** LISTED RECORDS follows **

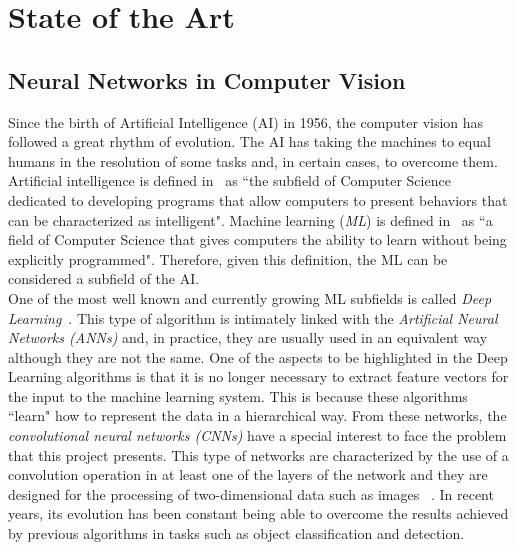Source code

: \chapter{State of the Art}\label{cap.estadodelarte}
\setlength{\parindent}{0pt}
\section{Neural Networks in Computer Vision}
Since the birth of Artificial Intelligence (AI) in 1956, the computer vision has followed a great rhythm of evolution. The AI has taking the machines to equal humans in the resolution of some tasks and, in certain cases, to overcome them.
Artificial intelligence is defined in~\cite{mccarthy2006proposal} as ``the subfield of Computer Science dedicated to developing programs that allow computers to present behaviors that can be characterized as intelligent". Machine learning (\textit{ML}) is defined in~\cite{samuel2000some} as ``a field of Computer Science that gives computers the ability to learn without being explicitly programmed". Therefore, given this definition, the ML can be considered a subfield of the AI.\\
One of the most well known and currently growing ML subfields is called \textit{Deep Learning}~\cite{deng2014deep}. This type of algorithm is intimately linked with the \textit{Artificial Neural Networks (ANNs)} and, in practice, they are usually used in an equivalent way although they are not the same. One of the aspects to be highlighted in the Deep Learning algorithms is that it is no longer necessary to extract feature vectors for the input to the machine learning system. This is because these algorithms ``learn" how to represent the data in a hierarchical way. From these networks, the \textit{convolutional neural networks (CNNs)} have a special interest to face the problem that this project presents. This type of networks are characterized by the use of a convolution operation in at least one of the layers of the network and they are designed for the processing of two-dimensional data such as images ~\cite{liu2015implementation}. In recent years, its evolution has been constant being able to overcome the results achieved by previous algorithms in tasks such as object classification and detection.\\

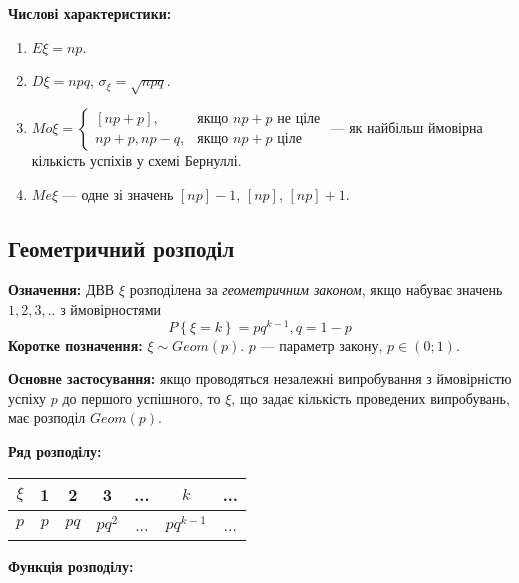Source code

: \noindent\textbf{Числові характеристики:}
\begin{enumerate}
    \item $E\xi = np$.
    \item $D\xi = npq$, $\sigma_\xi = \sqrt{npq}$.
    \item ${Mo}\xi = \begin{cases}
        \left[np+p\right], & \text{якщо } np+p \text{ не ціле}\\
        np+p, np-q, & \text{якщо } np+p \text{ ціле}
    \end{cases}$ --- як найбільш ймовірна кількість успіхів у схемі Бернуллі.
    \item ${Me}\xi$ --- одне зі значень $\left[np\right] - 1$, $\left[np\right]$, $\left[np\right] + 1$.
\end{enumerate}

\subsection{Геометричний розподіл}
\noindent\textbf{Означення:}
    ДВВ $\xi$ розподілена за \emph{геометричним законом}, 
    якщо набуває значень $1,2,3,..$ з ймовірностями \begin{equation}
        P\left\{\xi = k\right\} = pq^{k-1}, q = 1 - p
    \end{equation}
    \textbf{Коротке позначення:} $\xi \sim {Geom}(p)$.
    $p$ --- параметр закону, $p\in (0;1)$.

\noindent\textbf{Основне застосування:} якщо проводяться незалежні випробування з ймовірністю успіху $p$ до першого успішного,
то $\xi$, що задає кількість проведених випробувань, має розподіл ${Geom}(p)$.

\noindent\textbf{Ряд розподілу:}

\begin{tabular}{c|c|c|c|c|c|c}
    $\xi$ & 1 & 2 & 3 & ... & $k$ & ... \\
    \hline
    $p$ & $p$ & $pq$ & $pq^2$ & ... & $pq^{k-1}$ & ...
\end{tabular}

\noindent\textbf{Функція розподілу:}

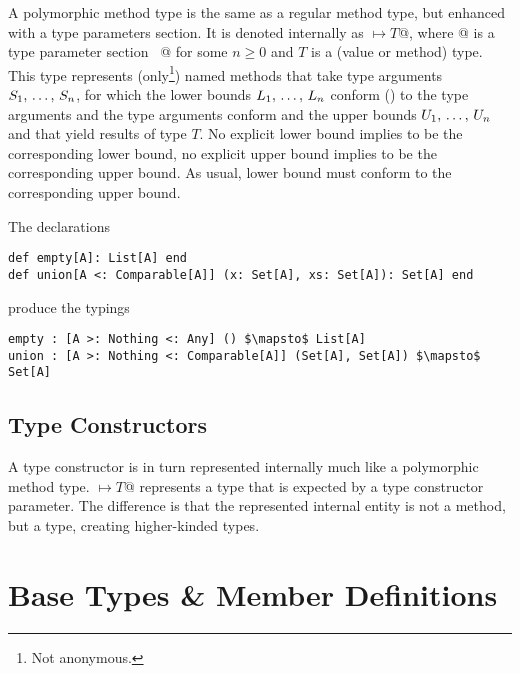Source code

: A polymorphic method type is the same as a regular method type, but enhanced with a type parameters section. It is denoted internally as \lstinline@[$\tps$]$ \mapsto T$@, where \lstinline@[$\tps$]@ is a type parameter section ~\lstinline@[$\pm a_1$ >: $L_1$ <: $U_1$ $\commadots$ $\pm a_n$ >: $L_n$ <: $U_n$]@ for some $n \geq 0$ and $T$ is a (value or method) type. This type represents (only\footnote{Not anonymous.}) named methods that take type arguments $S_1 ,\, \ldots ,\, S_n$, for which the lower bounds $L_1 ,\, \ldots ,\, L_n$ conform () to the type arguments and the type arguments conform and the upper bounds $U_1 ,\, \ldots ,\, U_n$ and that yield results of type $T$. No explicit lower bound implies  to be the corresponding lower bound, no explicit upper bound implies  to be the corresponding upper bound. As usual, lower bound must conform to the corresponding upper bound. 

\example The declarations
\begin{lstlisting}[escapechar=@,deletekeywords={union}]
def empty[A]: List[A] end
def union[A <: Comparable[A]] (x: Set[A], xs: Set[A]): Set[A] end
\end{lstlisting}
produce the typings
\begin{lstlisting}[escapechar=@,deletekeywords={union}]
empty : [A >: Nothing <: Any] () $\mapsto$ List[A]
union : [A >: Nothing <: Comparable[A]] (Set[A], Set[A]) $\mapsto$ Set[A]
\end{lstlisting}





\subsection{Type Constructors}
\label{sec:type-constructors}

A type constructor is in turn represented internally much like a polymorphic method type. \lstinline@[$\pm a_1$ >: $L_1$ <: $U_1 \commadots \pm a_n$ >: $L_n$ <: $U_n$] $\mapsto T$@ represents a type that is expected by a type constructor parameter. The difference is that the represented internal entity is not a method, but a type, creating higher-kinded types. 





\section{Base Types \& Member Definitions}
\label{sec:base-types}
\label{sec:member-definitions}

** End of LISTED RECORDS **

__PROBLEM REQUIREMENTS__
Transcribe all entries above exactly. Omit the pictures.

__THE COMPLETED TASK__
Source code

: \chapter{State of the Art}\label{cap.estadodelarte}
\setlength{\parindent}{0pt}
\section{Neural Networks in Computer Vision}
Since the birth of Artificial Intelligence (AI) in 1956, the computer vision has followed a great rhythm of evolution. The AI has taking the machines to equal humans in the resolution of some tasks and, in certain cases, to overcome them.
Artificial intelligence is defined in~\cite{mccarthy2006proposal} as ``the subfield of Computer Science dedicated to developing programs that allow computers to present behaviors that can be characterized as intelligent". Machine learning (\textit{ML}) is defined in~\cite{samuel2000some} as ``a field of Computer Science that gives computers the ability to learn without being explicitly programmed". Therefore, given this definition, the ML can be considered a subfield of the AI.\\
One of the most well known and currently growing ML subfields is called \textit{Deep Learning}~\cite{deng2014deep}. This type of algorithm is intimately linked with the \textit{Artificial Neural Networks (ANNs)} and, in practice, they are usually used in an equivalent way although they are not the same. One of the aspects to be highlighted in the Deep Learning algorithms is that it is no longer necessary to extract feature vectors for the input to the machine learning system. This is because these algorithms ``learn" how to represent the data in a hierarchical way. From these networks, the \textit{convolutional neural networks (CNNs)} have a special interest to face the problem that this project presents. This type of networks are characterized by the use of a convolution operation in at least one of the layers of the network and they are designed for the processing of two-dimensional data such as images ~\cite{liu2015implementation}. In recent years, its evolution has been constant being able to overcome the results achieved by previous algorithms in tasks such as object classification and detection.\\

Source code

: \noindent\textbf{Числові характеристики:}
\begin{enumerate}
    \item $E\xi = np$.
    \item $D\xi = npq$, $\sigma_\xi = \sqrt{npq}$.
    \item ${Mo}\xi = \begin{cases}
        \left[np+p\right], & \text{якщо } np+p \text{ не ціле}\\
        np+p, np-q, & \text{якщо } np+p \text{ ціле}
    \end{cases}$ --- як найбільш ймовірна кількість успіхів у схемі Бернуллі.
    \item ${Me}\xi$ --- одне зі значень $\left[np\right] - 1$, $\left[np\right]$, $\left[np\right] + 1$.
\end{enumerate}

\subsection{Геометричний розподіл}
\noindent\textbf{Означення:}
    ДВВ $\xi$ розподілена за \emph{геометричним законом}, 
    якщо набуває значень $1,2,3,..$ з ймовірностями \begin{equation}
        P\left\{\xi = k\right\} = pq^{k-1}, q = 1 - p
    \end{equation}
    \textbf{Коротке позначення:} $\xi \sim {Geom}(p)$.
    $p$ --- параметр закону, $p\in (0;1)$.

\noindent\textbf{Основне застосування:} якщо проводяться незалежні випробування з ймовірністю успіху $p$ до першого успішного,
то $\xi$, що задає кількість проведених випробувань, має розподіл ${Geom}(p)$.

\noindent\textbf{Ряд розподілу:}

\begin{tabular}{c|c|c|c|c|c|c}
    $\xi$ & 1 & 2 & 3 & ... & $k$ & ... \\
    \hline
    $p$ & $p$ & $pq$ & $pq^2$ & ... & $pq^{k-1}$ & ...
\end{tabular}

\noindent\textbf{Функція розподілу:}

Source code

: A polymorphic method type is the same as a regular method type, but enhanced with a type parameters section. It is denoted internally as \lstinline@[$\tps$]$ \mapsto T$@, where \lstinline@[$\tps$]@ is a type parameter section ~\lstinline@[$\pm a_1$ >: $L_1$ <: $U_1$ $\commadots$ $\pm a_n$ >: $L_n$ <: $U_n$]@ for some $n \geq 0$ and $T$ is a (value or method) type. This type represents (only\footnote{Not anonymous.}) named methods that take type arguments $S_1 ,\, \ldots ,\, S_n$, for which the lower bounds $L_1 ,\, \ldots ,\, L_n$ conform () to the type arguments and the type arguments conform and the upper bounds $U_1 ,\, \ldots ,\, U_n$ and that yield results of type $T$. No explicit lower bound implies  to be the corresponding lower bound, no explicit upper bound implies  to be the corresponding upper bound. As usual, lower bound must conform to the corresponding upper bound. 

\example The declarations
\begin{lstlisting}[escapechar=@,deletekeywords={union}]
def empty[A]: List[A] end
def union[A <: Comparable[A]] (x: Set[A], xs: Set[A]): Set[A] end
\end{lstlisting}
produce the typings
\begin{lstlisting}[escapechar=@,deletekeywords={union}]
empty : [A >: Nothing <: Any] () $\mapsto$ List[A]
union : [A >: Nothing <: Comparable[A]] (Set[A], Set[A]) $\mapsto$ Set[A]
\end{lstlisting}





\subsection{Type Constructors}
\label{sec:type-constructors}

A type constructor is in turn represented internally much like a polymorphic method type. \lstinline@[$\pm a_1$ >: $L_1$ <: $U_1 \commadots \pm a_n$ >: $L_n$ <: $U_n$] $\mapsto T$@ represents a type that is expected by a type constructor parameter. The difference is that the represented internal entity is not a method, but a type, creating higher-kinded types. 





\section{Base Types \& Member Definitions}
\label{sec:base-types}
\label{sec:member-definitions}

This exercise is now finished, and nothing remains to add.